Год Алены - Галина Щербакова
Шрифт:
Интервал:
Закладка:
Алена немножко повозилась с замками – «как они у вас тут?» – но все-таки открыла. За дверью стоял выпивший Евгений. Он сразу, сквозь Алену, углядел стол, и коньяк, и бутыль, переступил порог и сказал:
– Я знал, тут меня поймут. Привет, бабоньки мои золотые!
Свекровь просто встала в боксерскую стойку. Мгновение – и она даст родному сыну в солнечное сплетение. Нина взяла ее за напрягшуюся вытянутую руку.
– Успокойтесь. Пришел так пришел. Садись, Женя, гостем будешь.
– Неужели это все – Алена? – спросил Евгений, разглядывая не помещавшееся в халате голое Аленино тело. – Это все большое и горячее – маленькая девочка, которая писала нам в кресло? Детка, ты помнишь это?

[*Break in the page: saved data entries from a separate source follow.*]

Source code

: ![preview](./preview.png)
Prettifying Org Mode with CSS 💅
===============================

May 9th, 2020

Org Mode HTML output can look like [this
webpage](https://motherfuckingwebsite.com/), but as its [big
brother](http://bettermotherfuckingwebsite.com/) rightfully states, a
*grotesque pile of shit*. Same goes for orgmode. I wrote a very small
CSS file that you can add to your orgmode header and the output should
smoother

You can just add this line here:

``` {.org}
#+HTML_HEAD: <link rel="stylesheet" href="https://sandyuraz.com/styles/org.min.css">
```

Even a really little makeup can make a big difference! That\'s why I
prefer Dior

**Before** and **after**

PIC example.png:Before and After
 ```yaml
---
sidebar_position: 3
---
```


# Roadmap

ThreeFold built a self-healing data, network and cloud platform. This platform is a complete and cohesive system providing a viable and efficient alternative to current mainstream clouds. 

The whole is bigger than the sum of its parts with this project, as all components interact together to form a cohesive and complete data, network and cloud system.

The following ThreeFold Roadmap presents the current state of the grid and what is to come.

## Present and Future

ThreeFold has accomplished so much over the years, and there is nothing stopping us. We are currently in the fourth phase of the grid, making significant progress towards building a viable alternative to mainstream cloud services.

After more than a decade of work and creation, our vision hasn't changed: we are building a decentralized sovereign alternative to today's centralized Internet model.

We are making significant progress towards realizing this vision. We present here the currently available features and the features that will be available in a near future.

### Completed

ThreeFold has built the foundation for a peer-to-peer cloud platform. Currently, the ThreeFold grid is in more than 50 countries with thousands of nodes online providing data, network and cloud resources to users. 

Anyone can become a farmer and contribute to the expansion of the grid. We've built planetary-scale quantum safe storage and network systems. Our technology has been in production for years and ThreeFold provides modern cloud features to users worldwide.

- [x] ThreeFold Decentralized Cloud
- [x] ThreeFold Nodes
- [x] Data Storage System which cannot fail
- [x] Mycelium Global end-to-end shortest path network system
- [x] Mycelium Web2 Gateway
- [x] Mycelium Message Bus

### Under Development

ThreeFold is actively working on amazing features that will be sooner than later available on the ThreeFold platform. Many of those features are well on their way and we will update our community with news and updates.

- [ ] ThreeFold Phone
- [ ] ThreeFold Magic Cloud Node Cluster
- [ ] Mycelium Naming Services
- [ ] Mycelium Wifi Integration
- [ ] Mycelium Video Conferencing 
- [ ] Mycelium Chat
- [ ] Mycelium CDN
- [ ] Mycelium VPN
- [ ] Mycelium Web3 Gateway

– Клевета! – громко возразила Алена. – Я никогда не писалась!
– Лапочка! – засмеялся Женька. – Замечательное поколение! – Он осторожно обнял Нину.
Нина смотрела на руку, лежащую у нее на плече. Вот она, оказывается, какая! Она совсем ее забыла. Просто напрочь…
… Нина познакомилась с ним на одном из модных в середине пятидесятых годов поэтических вечеров. Она пришла туда за информацией для газеты. Женька – из потрясения поэзией. Он тоннами поглощал стихи, в этом было что-то от детского, жадного «дорвался». Было сразу видно, он наестся до отвала, до колик в животе и больше никогда в рот не возьмет ни одного стихотворения. Так все потом и было. Но тогда… Он собирал у поэтов автографы, он умилялся способностями придумать эдакое: «дактилоскопия малаховских ребят». Его заинтересовал Нинин скепсис – не поэзия спасет человечество – как факт патологический. По его логике, все должны были плавиться у ног Маяковского. Отношение к поэзии, на его взгляд, было мерилом человеческой ценности.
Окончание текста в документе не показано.